This has been quite a summer. I am setting up in bed on my phone at 4am unable to sleep, having husband , whom has been able to keep most things in perspective, tossing and near total anxiety.  Our dd in a very crazy turn of events with ex. Has moved back 8 hrs from us where she has always wanted rt o return to.  Ex husband , father of her 2 children says this is where he now wants to be.  We never thought this would happen.  BPD dd has reconnected with sister and that seems to be good.  BPD did found job etc  not the best but rather double near her sister. Ex husband , with no reality to reason with no sense of money no where to live yet is insisting that the kids live in this specific place. It is expensive hard to find work child care but did is afraid if she doesn't do this he will not allow then to stay here.  Dd can't go back at this point because of situation I have written about earlier. 
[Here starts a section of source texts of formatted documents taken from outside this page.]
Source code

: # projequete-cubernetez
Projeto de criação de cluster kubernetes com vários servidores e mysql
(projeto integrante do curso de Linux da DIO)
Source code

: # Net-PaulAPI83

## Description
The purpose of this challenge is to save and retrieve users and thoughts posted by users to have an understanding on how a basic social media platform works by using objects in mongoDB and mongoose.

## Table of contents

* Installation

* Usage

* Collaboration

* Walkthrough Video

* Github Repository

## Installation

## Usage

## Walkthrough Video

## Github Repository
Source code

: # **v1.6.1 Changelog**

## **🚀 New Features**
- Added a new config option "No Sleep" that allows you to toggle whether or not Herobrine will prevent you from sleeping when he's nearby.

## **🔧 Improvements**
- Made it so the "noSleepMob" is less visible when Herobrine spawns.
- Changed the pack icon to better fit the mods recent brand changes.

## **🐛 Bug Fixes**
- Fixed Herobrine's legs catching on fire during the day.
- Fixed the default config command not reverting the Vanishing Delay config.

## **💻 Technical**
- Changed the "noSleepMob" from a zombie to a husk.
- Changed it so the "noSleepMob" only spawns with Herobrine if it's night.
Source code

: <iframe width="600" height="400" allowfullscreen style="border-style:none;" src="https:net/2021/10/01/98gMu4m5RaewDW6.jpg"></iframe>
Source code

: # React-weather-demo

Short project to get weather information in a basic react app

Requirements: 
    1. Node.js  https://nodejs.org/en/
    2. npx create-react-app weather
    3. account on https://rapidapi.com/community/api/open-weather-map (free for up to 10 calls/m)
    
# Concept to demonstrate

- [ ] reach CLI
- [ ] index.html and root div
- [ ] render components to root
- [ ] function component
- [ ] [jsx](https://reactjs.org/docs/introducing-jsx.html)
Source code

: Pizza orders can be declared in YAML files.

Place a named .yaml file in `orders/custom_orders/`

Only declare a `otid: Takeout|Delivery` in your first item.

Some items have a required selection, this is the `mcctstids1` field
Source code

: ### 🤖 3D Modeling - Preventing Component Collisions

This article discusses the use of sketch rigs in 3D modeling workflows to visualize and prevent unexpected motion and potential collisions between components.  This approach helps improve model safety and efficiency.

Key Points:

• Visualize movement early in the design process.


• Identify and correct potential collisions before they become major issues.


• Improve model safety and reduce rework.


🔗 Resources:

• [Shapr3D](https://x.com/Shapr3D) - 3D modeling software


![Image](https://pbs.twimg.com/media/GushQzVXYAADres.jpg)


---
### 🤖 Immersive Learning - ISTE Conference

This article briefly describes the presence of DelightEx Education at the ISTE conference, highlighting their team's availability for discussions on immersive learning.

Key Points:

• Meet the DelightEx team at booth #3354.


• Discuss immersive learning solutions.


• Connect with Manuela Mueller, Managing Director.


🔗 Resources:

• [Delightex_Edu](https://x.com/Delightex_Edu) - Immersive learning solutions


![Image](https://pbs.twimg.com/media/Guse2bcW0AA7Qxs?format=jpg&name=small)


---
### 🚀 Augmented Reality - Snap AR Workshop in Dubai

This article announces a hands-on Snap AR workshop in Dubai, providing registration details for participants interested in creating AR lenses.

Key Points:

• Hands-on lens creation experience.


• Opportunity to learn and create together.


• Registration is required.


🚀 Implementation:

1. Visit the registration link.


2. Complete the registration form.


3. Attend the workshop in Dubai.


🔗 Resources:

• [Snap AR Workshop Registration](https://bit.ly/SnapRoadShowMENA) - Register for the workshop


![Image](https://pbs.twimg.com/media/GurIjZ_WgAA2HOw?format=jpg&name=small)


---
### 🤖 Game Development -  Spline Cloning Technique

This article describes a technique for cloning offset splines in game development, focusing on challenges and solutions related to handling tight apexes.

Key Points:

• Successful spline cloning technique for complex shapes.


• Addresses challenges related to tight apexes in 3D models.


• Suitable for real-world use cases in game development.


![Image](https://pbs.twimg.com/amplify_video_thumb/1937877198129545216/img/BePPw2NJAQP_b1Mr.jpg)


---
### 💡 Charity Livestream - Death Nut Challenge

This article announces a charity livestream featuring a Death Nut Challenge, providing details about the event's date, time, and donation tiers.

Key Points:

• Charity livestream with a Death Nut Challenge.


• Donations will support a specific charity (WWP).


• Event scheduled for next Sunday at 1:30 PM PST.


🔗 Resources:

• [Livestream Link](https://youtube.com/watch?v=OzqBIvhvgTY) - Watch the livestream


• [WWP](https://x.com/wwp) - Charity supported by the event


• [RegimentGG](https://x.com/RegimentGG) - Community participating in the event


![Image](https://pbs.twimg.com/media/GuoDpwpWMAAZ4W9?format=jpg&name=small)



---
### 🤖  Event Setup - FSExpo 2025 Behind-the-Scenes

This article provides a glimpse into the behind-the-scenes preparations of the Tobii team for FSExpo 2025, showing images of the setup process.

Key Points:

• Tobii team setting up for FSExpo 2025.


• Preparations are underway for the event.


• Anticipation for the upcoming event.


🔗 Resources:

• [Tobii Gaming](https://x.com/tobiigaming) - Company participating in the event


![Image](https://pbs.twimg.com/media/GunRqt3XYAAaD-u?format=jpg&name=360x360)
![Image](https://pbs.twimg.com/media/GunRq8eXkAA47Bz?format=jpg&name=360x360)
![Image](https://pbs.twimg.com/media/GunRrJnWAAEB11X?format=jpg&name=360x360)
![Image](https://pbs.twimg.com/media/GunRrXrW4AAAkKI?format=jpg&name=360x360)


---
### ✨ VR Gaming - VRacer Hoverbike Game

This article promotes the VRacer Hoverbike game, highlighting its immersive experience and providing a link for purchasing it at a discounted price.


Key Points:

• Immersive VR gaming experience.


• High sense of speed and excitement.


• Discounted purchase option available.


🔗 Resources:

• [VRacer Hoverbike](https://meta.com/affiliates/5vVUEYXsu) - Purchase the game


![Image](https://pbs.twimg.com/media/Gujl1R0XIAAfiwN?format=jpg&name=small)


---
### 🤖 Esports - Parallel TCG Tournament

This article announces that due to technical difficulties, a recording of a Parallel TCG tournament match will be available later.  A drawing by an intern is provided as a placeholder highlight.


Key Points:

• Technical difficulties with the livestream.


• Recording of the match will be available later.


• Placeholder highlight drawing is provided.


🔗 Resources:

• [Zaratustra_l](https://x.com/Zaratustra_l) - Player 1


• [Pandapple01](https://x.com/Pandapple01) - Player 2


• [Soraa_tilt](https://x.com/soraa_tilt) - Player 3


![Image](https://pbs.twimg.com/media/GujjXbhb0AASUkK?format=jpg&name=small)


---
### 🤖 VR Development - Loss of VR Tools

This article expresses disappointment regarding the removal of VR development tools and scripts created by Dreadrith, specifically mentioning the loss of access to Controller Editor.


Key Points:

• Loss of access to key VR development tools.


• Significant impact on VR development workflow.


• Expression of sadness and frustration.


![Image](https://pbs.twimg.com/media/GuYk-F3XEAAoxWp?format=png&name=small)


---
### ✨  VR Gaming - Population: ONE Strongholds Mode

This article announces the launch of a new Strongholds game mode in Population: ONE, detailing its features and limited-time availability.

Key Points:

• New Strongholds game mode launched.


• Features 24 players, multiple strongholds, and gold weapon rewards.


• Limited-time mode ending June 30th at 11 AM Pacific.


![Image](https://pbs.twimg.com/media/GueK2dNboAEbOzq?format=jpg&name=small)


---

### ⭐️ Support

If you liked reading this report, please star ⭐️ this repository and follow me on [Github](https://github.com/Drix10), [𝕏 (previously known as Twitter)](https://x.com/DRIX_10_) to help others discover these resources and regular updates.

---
So we just moved her here. Not great chance of jobs having to drive with not good car, of which we bought because she didn't take care of the one she had but we were stuck.  We lay here thinking should we have called the crazy ex's bluff not allowed or rather helped her move here. My husband sees like it has been a never ending thing.  We have talked of boundaries etc.  The kids are what keeps us in this.  I feel very strong that they need to be with our family not with his even though they have lots of money and care and probably are thinking what do we do with crazy son and how much do we bail him out.  Right now ex has decision making with kids and until we ride this out for ,I think 6 months and the kid become residence here he could take them back.   But have we , are we again allowing did to fail. Should we have said we can do this but we can't help you move here. Risking crazy ex decisions.   My husband just struggles with mindfulness and all this.  He knows all about this stuff because of his job but when it comes to our kids it just all goes out the window.  My stable husband that works with parent daily just can't with this dd. 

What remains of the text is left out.